Their treatment system includes check valves that are OSHA and fire code-compliant.

Citing research and experience from his previous work, he says that health and production improvements in cannabis plateau at the 40-45 parts-per-million (ppm) of dissolved oxygen in the root zone. But to achieve those levels, growers need to start with an even higher level of dissolved oxygen in a treatment system to deliver that 40-45 ppm to the roots. “Let’s say for example with 3 ppm of oxygen in the root tissue and 6ppm of oxygen in the surrounding soil or growing medium, higher concentrations outside of the tissue would help drive absorption for the root system membrane,” says Hayes.

Reaching that 40-45 ppm range can be difficult however and there are a couple methods of delivering dissolved oxygen. The most typical method is aeration of water using bubbling or injecting air into the water. This method has some unexpected ramifications though. Oxygen is only one of many gasses in air and those other gasses can be much more soluble in water. Paying attention to Henry’s Law is important here. Henry’s Law essentially means that the solubility of gasses is controlled by temperature, pressure and concentration. For example, Hayes says carbon dioxide is up to twenty times more soluble than oxygen. That means the longer you aerate water, the higher concentration of carbon dioxide and lower concentration of oxygen over time.

Another popular method of oxidizing water is chemically. Some growers might use hydrogen peroxide to add dissolved oxygen to a water-based solution, but that can create a certain level of phytotoxicity that could be bad for root health.

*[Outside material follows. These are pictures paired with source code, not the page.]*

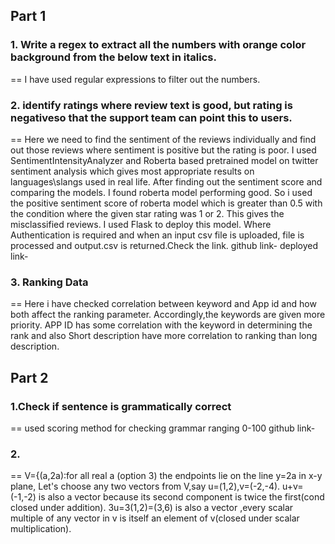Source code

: ## Part 1
### 1. Write a regex to extract all the numbers with orange color background from the below text in italics.
== I have used regular expressions to filter out the numbers.

### 2. identify ratings where review text is good, but rating is negativeso that the support team can point this to users.
==  Here we need to find the sentiment of the reviews individually and find out those reviews where sentiment is positive but the rating is poor. 
    I used SentimentIntensityAnalyzer and Roberta based pretrained model on twitter sentiment analysis which gives most appropriate results on
    languages\slangs used in real life. After finding out the sentiment score and comparing the models. I found roberta model performing good.
    So i used the positive sentiment score of roberta model which is greater than 0.5 with the condition where the given star rating was 1 or 2.
    This gives the misclassified reviews. I used Flask to deploy this model. Where Authentication is required and when an input csv file is uploaded,
    file is processed and output.csv is returned.Check the link.
    github link-
    deployed link-
   
### 3. Ranking Data
==  Here i have checked correlation between keyword and App id and how both affect the ranking parameter.
    Accordingly,the keywords are given more priority. APP ID has some correlation with the keyword in determining the rank and also Short description 
    have more correlation to ranking than long description.
   
## Part 2

### 1.Check if sentence is grammatically correct
==   used scoring method for checking grammar ranging 0-100 github link-

### 2.
==  V={(a,2a):for all real a (option 3)
    the endpoints lie on the line y=2a in x-y plane, Let's choose any two vectors from V,say u=(1,2),v=(-2,-4).
    u+v=(-1,-2) is also a vector because its second component is twice the first(cond closed under addition).
    3u=3(1,2)=(3,6) is also a vector ,every scalar multiple of any vector in v is itself an element of v(closed under scalar multiplication).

Using ozone, Hayes says, is by far the most effective method of getting dissolved oxygen in water, (because it is 12 ½ times more soluble than oxygen). But just using an ozone generator will not effectively deliver dissolved oxygen at the target levels to the root system. In order to use ozone properly, you need a treatment system that can handle a high enough concentration of ozone, mix it properly and hold it in the solution, says Hayes. “Ozone is an inherently unstable molecule, with a half-life of 15 minutes and even down to 3-5 minutes, which is when it converts to dissolved oxygen,” says Hayes. Using a patented control vessel, Hayes can use a counter-current, counter-rotational liquid vortex to mix the solution under pressure after leaving a vacuum. Their system can produce two necessary tools for growers: highly ozonized water, which can be sent through the irrigation system to effectively destroy microorganisms and resident biofilms, and water with high levels of dissolved oxygen for use in the root system.